In [2]:
import numpy as np
import pandas as pd
import networkx as nx
from scipy import stats as st
import matplotlib.pyplot as plt
G = nx.Graph()
# Given G as the graph

We use an undirected graph because human relationships are bi-directional in most cases.

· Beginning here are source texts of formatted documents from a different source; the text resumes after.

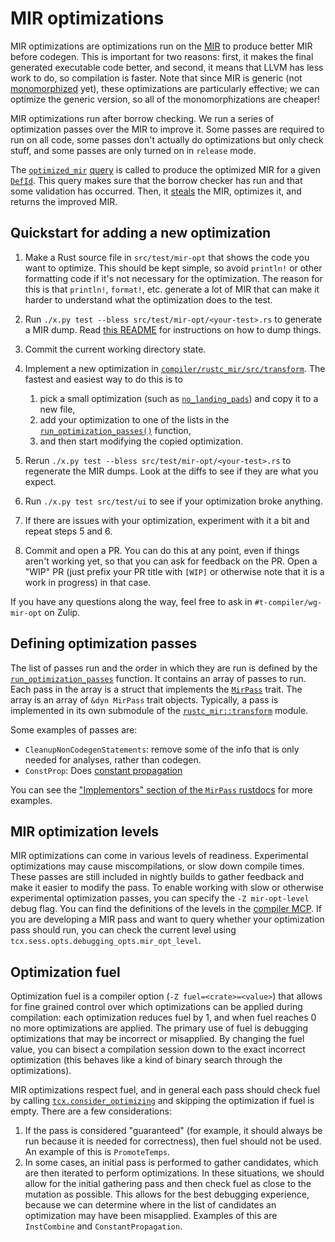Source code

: # MIR optimizations

MIR optimizations are optimizations run on the [MIR][mir] to produce better MIR
before codegen. This is important for two reasons: first, it makes the final
generated executable code better, and second, it means that LLVM has less work
to do, so compilation is faster. Note that since MIR is generic (not
[monomorphized][monomorph] yet), these optimizations are particularly
effective; we can optimize the generic version, so all of the monomorphizations
are cheaper!

[mir]: https://rustc-dev-guide.rust-lang.org/mir/index.html
[monomorph]: https://rustc-dev-guide.rust-lang.org/appendix/glossary.html#mono

MIR optimizations run after borrow checking. We run a series of optimization
passes over the MIR to improve it. Some passes are required to run on all code,
some passes don't actually do optimizations but only check stuff, and some
passes are only turned on in `release` mode.

The [`optimized_mir`][optmir] [query] is called to produce the optimized MIR
for a given [`DefId`][defid]. This query makes sure that the borrow checker has
run and that some validation has occurred. Then, it [steals][steal] the MIR,
optimizes it, and returns the improved MIR.

[optmir]: https://doc.rust-lang.org/nightly/nightly-rustc/rustc_mir/transform/fn.optimized_mir.html
[query]: https://rustc-dev-guide.rust-lang.org/query.html
[defid]: https://rustc-dev-guide.rust-lang.org/appendix/glossary.html#def-id
[steal]: https://rustc-dev-guide.rust-lang.org/mir/passes.html?highlight=steal#stealing

## Quickstart for adding a new optimization

1. Make a Rust source file in `src/test/mir-opt` that shows the code you want to
   optimize. This should be kept simple, so avoid `println!` or other formatting
   code if it's not necessary for the optimization. The reason for this is that
   `println!`, `format!`, etc. generate a lot of MIR that can make it harder to
   understand what the optimization does to the test.

2. Run `./x.py test --bless src/test/mir-opt/<your-test>.rs` to generate a MIR
   dump. Read [this README][mir-opt-test-readme] for instructions on how to dump
   things.

3. Commit the current working directory state.

4. Implement a new optimization in [`compiler/rustc_mir/src/transform`].
   The fastest and easiest way to do this is to

   1. pick a small optimization (such as [`no_landing_pads`]) and copy it
      to a new file,
   2. add your optimization to one of the lists in the
      [`run_optimization_passes()`] function,
   3. and then start modifying the copied optimization.

5. Rerun `./x.py test --bless src/test/mir-opt/<your-test>.rs` to regenerate the
   MIR dumps. Look at the diffs to see if they are what you expect.

6. Run `./x.py test src/test/ui` to see if your optimization broke anything.

7. If there are issues with your optimization, experiment with it a bit and
   repeat steps 5 and 6.

8. Commit and open a PR. You can do this at any point, even if things aren't
   working yet, so that you can ask for feedback on the PR. Open a "WIP" PR
   (just prefix your PR title with `[WIP]` or otherwise note that it is a
   work in progress) in that case.

If you have any questions along the way, feel free to ask in
`#t-compiler/wg-mir-opt` on Zulip.

[mir-opt-test-readme]: https://github.com/rust-lang/rust/blob/master/src/test/mir-opt/README.md
[`compiler/rustc_mir/src/transform`]: https://github.com/rust-lang/rust/tree/master/compiler/rustc_mir/src/transform
[`no_landing_pads`]: https://github.com/rust-lang/rust/blob/master/compiler/rustc_mir/src/transform/no_landing_pads.rs
[`run_optimization_passes()`]: https://doc.rust-lang.org/nightly/nightly-rustc/rustc_mir/transform/fn.run_optimization_passes.html

## Defining optimization passes

The list of passes run and the order in which they are run is defined by the
[`run_optimization_passes`][rop] function. It contains an array of passes to
run.  Each pass in the array is a struct that implements the [`MirPass`] trait.
The array is an array of `&dyn MirPass` trait objects. Typically, a pass is
implemented in its own submodule of the [`rustc_mir::transform`][trans] module.

[rop]: https://doc.rust-lang.org/nightly/nightly-rustc/rustc_mir/transform/fn.run_optimization_passes.html
[`MirPass`]: https://doc.rust-lang.org/nightly/nightly-rustc/rustc_mir/transform/trait.MirPass.html
[trans]: https://doc.rust-lang.org/nightly/nightly-rustc/rustc_mir/transform/index.html

Some examples of passes are:
- `CleanupNonCodegenStatements`: remove some of the info that is only needed for
  analyses, rather than codegen.
- `ConstProp`: Does [constant propagation][constprop]

You can see the ["Implementors" section of the `MirPass` rustdocs][impl] for more examples.

[impl]: https://doc.rust-lang.org/nightly/nightly-rustc/rustc_mir/transform/trait.MirPass.html#implementors
[constprop]: https://en.wikipedia.org/wiki/Constant_folding#Constant_propagation

## MIR optimization levels

MIR optimizations can come in various levels of readiness. Experimental
optimizations may cause miscompilations, or slow down compile times.
These passes are still included in nightly builds to gather feedback and make it easier to modify
the pass. To enable working with slow or otherwise experimental optimization passes,
you can specify the `-Z mir-opt-level` debug flag. You can find the
definitions of the levels in the [compiler MCP]. If you are developing a MIR pass and
want to query whether your optimization pass should run, you can check the
current level using `tcx.sess.opts.debugging_opts.mir_opt_level`.

[compiler MCP]: https://github.com/rust-lang/compiler-team/issues/319

## Optimization fuel

Optimization fuel is a compiler option (`-Z fuel=<crate>=<value>`) that allows for fine grained
control over which optimizations can be applied during compilation: each optimization reduces
fuel by 1, and when fuel reaches 0 no more optimizations are applied. The primary use of fuel
is debugging optimizations that may be incorrect or misapplied. By changing the fuel
value, you can bisect a compilation session down to the exact incorrect optimization
(this behaves like a kind of binary search through the optimizations).

MIR optimizations respect fuel, and in general each pass should check fuel by calling
[`tcx.consider_optimizing`][consideroptimizing] and skipping the optimization if fuel
is empty. There are a few considerations:

1. If the pass is considered "guaranteed" (for example, it should always be run because it is
needed for correctness), then fuel should not be used. An example of this is `PromoteTemps`.
2. In some cases, an initial pass is performed to gather candidates, which are then iterated to
perform optimizations. In these situations, we should allow for the initial gathering pass
and then check fuel as close to the mutation as possible. This allows for the best
debugging experience, because we can determine where in the list of candidates an optimization
may have been misapplied. Examples of this are `InstCombine` and `ConstantPropagation`.

[consideroptimizing]: https://doc.rust-lang.org/nightly/nightly-rustc/rustc_middle/ty/context/struct.TyCtxt.html#method.consider_optimizing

With an assumption that the author who comes first on a paper is the initiator of the relationship we would maybe have used a directed graph, but this is not a reasonable assumption.

In [None]:
print(f'There are {G.number_of_nodes()} and {G.number_of_edges()} in the graph with resulting density of {nx.density(G)}')

In [None]:
degrees = np.array([d for _, d in G.degree()])

print(f'Statistics for Degrees:\nMedian {degrees.median()}\nMean {degrees.mean()}\nMode {st.mode(degrees)}\nMin: {degrees.min()}\nMax: {degrees.max()}')

In [None]:
strengths = []
for node in G.nodes:
    strengths.append(sum([G.get_edge_data(*edge)['weight'] for edge in G.edges(node)]))
print(f'Statistics for Node Strengths:\nMedian {strengths.median()}\nMean {strengths.mean()}\nMode {st.mode(strengths)}\nMin: {strengths.min()}\nMax: {strengths.max()}')

In [None]:
plt.hist(degrees, nbins=100)
plt.show()

This shows the heavy-tailed nature of the network.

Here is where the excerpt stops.